Analyzing Current Annuity Rate Trends

This article provides a comprehensive overview of current annuity rate trends, highlighting historical context, recent declines, and the best fixed-income options. It guides investors on choosing suitable annuity plans based on rates and payout structures, emphasizing the importance of understanding product types in retirement planning.

Analyzing Current Annuity Rate Trends

The sale of annuities has long been more prevalent than their purchase, with the industry holding an estimated worth of $2.8 trillion. This growth largely results from commission-driven products sold through insurance agents and brokers, often prioritizing sales over client interests. Recently, many brokers have shifted away from traditional annuities to prepare for upcoming regulations that impose a fiduciary standard on retirement investments.

In 2017, annuity rates declined notably, with variable annuity sales dropping to 10%, the lowest since 1998. Experts expect current rates to continue falling. Fixed income annuities currently offer some of the most competitive options, with rates between 5% and 6%. A $200,000 investment could yield approximately $12,000 annually—more than twice the $4,600 earned from a 10-year treasury. However, annuities vary between immediate and deferred payout structures.

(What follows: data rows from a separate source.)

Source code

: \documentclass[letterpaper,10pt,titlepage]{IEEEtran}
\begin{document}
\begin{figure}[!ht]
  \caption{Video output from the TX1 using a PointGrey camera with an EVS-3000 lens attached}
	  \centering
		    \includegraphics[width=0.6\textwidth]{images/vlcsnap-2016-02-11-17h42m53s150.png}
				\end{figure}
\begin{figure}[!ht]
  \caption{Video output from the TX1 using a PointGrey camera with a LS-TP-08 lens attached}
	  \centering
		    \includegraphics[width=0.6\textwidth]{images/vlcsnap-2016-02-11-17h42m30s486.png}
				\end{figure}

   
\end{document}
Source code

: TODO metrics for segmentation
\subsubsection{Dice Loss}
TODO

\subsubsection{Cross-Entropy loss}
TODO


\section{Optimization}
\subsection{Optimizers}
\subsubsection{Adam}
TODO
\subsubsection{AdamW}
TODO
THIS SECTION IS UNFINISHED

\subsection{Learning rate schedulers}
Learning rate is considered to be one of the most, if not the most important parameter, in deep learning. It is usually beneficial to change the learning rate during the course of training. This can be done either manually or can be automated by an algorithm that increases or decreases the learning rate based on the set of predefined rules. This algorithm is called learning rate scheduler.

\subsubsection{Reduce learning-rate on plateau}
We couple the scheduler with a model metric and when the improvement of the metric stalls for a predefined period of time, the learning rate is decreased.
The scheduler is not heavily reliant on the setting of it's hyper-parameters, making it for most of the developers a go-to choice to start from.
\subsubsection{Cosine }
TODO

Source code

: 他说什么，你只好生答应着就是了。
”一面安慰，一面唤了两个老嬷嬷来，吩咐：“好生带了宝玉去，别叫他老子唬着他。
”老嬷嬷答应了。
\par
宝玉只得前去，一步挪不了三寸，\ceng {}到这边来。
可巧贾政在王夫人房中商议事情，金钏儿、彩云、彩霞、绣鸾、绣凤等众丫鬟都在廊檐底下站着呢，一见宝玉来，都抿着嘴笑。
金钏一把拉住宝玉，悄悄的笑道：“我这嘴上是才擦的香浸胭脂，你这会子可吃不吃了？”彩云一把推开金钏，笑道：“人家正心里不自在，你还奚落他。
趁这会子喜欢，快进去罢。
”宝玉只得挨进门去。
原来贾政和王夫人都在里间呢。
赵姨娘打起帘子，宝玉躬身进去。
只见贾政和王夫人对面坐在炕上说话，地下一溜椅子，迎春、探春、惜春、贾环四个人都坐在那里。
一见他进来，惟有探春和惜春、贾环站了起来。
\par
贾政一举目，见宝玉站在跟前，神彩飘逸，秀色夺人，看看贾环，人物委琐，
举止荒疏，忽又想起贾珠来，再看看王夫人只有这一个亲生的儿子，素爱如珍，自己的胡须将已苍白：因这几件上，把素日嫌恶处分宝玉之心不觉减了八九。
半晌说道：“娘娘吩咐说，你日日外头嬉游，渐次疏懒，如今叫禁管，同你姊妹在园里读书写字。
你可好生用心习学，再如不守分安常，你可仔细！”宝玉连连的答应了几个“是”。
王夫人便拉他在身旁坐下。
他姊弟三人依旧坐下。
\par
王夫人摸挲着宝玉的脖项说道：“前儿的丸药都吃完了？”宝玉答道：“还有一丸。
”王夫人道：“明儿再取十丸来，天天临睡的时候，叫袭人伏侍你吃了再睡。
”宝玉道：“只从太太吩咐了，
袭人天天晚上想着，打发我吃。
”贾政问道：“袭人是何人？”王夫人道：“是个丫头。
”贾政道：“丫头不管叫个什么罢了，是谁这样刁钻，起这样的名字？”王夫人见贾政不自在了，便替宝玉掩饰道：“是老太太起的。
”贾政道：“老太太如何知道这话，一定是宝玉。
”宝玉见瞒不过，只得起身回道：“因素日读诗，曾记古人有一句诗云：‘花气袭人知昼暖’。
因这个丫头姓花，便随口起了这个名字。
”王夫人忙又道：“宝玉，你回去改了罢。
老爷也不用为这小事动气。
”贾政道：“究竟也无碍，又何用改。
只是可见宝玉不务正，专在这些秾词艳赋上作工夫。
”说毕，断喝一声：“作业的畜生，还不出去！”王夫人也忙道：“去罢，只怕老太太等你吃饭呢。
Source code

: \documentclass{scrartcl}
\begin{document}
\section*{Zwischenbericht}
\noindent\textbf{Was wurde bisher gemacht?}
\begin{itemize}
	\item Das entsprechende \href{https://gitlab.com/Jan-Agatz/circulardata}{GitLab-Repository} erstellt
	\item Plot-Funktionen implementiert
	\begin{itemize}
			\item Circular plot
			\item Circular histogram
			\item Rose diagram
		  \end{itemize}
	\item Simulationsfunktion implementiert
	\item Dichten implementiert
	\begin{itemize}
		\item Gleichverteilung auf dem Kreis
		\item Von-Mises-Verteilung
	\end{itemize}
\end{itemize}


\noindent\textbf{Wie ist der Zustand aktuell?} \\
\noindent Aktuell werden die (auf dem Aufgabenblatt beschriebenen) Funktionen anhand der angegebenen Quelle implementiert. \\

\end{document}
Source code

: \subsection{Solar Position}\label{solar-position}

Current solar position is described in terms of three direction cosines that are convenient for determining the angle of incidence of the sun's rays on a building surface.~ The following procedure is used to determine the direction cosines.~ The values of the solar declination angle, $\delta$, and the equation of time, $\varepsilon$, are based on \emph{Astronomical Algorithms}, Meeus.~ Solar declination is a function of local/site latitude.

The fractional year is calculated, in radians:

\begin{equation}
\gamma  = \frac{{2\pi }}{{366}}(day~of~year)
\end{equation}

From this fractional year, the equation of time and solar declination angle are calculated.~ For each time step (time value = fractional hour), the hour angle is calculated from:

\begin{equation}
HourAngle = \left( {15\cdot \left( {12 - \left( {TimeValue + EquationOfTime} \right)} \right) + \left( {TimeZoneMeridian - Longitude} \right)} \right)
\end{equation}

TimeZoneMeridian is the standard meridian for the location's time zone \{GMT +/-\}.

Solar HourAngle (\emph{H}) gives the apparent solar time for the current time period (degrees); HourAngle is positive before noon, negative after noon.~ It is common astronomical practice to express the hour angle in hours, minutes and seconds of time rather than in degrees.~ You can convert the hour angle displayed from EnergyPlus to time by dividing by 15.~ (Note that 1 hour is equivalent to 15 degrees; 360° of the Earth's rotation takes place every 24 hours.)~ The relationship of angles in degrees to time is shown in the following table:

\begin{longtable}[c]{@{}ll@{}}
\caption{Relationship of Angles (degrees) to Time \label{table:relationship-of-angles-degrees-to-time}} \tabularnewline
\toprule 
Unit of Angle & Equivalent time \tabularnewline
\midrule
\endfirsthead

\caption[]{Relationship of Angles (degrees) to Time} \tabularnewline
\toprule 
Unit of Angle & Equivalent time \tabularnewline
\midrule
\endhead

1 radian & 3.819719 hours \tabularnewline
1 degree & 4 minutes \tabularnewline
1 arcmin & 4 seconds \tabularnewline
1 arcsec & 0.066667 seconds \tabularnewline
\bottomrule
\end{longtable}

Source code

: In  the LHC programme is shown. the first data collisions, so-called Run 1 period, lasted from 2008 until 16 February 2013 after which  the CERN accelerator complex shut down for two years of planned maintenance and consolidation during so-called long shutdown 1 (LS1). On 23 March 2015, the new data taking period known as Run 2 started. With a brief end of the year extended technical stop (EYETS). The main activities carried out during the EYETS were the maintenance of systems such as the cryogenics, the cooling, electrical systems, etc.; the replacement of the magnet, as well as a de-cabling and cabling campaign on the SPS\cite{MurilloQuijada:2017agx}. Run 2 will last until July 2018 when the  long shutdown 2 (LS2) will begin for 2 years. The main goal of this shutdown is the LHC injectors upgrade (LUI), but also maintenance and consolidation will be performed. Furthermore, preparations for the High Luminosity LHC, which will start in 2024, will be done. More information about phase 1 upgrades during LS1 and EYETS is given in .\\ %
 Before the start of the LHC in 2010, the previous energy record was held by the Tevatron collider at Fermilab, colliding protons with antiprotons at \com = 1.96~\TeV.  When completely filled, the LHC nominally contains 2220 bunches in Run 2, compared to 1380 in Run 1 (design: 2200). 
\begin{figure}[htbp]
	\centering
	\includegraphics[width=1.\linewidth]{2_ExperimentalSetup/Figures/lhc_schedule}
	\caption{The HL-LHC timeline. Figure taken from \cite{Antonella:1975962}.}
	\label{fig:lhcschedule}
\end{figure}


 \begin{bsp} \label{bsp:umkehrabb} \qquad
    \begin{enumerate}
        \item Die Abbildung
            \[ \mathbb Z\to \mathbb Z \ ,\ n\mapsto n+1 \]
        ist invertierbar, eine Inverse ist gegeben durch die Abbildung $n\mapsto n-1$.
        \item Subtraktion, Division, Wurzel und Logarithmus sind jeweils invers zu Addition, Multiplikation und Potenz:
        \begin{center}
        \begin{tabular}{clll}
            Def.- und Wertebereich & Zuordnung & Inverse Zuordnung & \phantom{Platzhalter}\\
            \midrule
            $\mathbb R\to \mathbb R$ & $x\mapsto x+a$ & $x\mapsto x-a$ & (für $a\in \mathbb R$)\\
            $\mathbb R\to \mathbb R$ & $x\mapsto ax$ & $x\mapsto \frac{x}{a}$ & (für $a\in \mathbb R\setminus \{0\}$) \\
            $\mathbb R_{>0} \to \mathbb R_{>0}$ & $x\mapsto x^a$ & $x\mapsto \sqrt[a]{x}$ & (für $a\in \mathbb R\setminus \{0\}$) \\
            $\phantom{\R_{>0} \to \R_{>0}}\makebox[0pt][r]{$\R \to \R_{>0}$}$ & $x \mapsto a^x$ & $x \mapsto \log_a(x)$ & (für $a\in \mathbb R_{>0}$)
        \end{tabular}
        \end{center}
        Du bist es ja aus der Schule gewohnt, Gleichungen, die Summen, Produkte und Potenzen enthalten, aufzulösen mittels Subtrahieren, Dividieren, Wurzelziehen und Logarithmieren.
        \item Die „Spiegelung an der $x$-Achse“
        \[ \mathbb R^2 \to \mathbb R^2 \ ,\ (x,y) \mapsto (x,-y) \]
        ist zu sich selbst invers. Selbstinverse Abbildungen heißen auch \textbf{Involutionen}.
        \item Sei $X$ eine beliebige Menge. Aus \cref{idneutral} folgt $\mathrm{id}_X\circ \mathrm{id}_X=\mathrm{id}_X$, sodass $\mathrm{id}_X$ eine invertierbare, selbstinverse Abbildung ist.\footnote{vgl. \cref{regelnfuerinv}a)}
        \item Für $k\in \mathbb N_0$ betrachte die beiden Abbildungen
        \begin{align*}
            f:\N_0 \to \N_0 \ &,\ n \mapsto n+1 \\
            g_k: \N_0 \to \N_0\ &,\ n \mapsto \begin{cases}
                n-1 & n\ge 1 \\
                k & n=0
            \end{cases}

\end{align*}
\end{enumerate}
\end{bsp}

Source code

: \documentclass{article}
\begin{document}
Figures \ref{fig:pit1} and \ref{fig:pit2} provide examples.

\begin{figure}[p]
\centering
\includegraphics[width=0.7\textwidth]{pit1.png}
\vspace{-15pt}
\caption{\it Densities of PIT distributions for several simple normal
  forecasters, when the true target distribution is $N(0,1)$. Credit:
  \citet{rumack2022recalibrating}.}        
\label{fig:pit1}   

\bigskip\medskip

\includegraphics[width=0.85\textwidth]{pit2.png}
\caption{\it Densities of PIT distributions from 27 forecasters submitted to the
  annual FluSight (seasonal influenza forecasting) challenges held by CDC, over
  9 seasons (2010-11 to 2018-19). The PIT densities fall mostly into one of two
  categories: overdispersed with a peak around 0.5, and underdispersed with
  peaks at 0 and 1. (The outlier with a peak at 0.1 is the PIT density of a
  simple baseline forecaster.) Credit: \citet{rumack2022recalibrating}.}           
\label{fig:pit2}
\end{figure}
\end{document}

Understanding average annuity rates, future value, and product types—whether immediate, fixed, deferred, or variable—is crucial in selecting the best plan. For example, in 2017, companies like American National offered immediate "life-only" annuities paying around $966 monthly at a 5.80% rate, resulting in a total of approximately $289,809 by age 85. Guardian also provided comparable plans, delivering about $964 monthly at a 5.79% rate, totaling roughly $289,260 by age 85.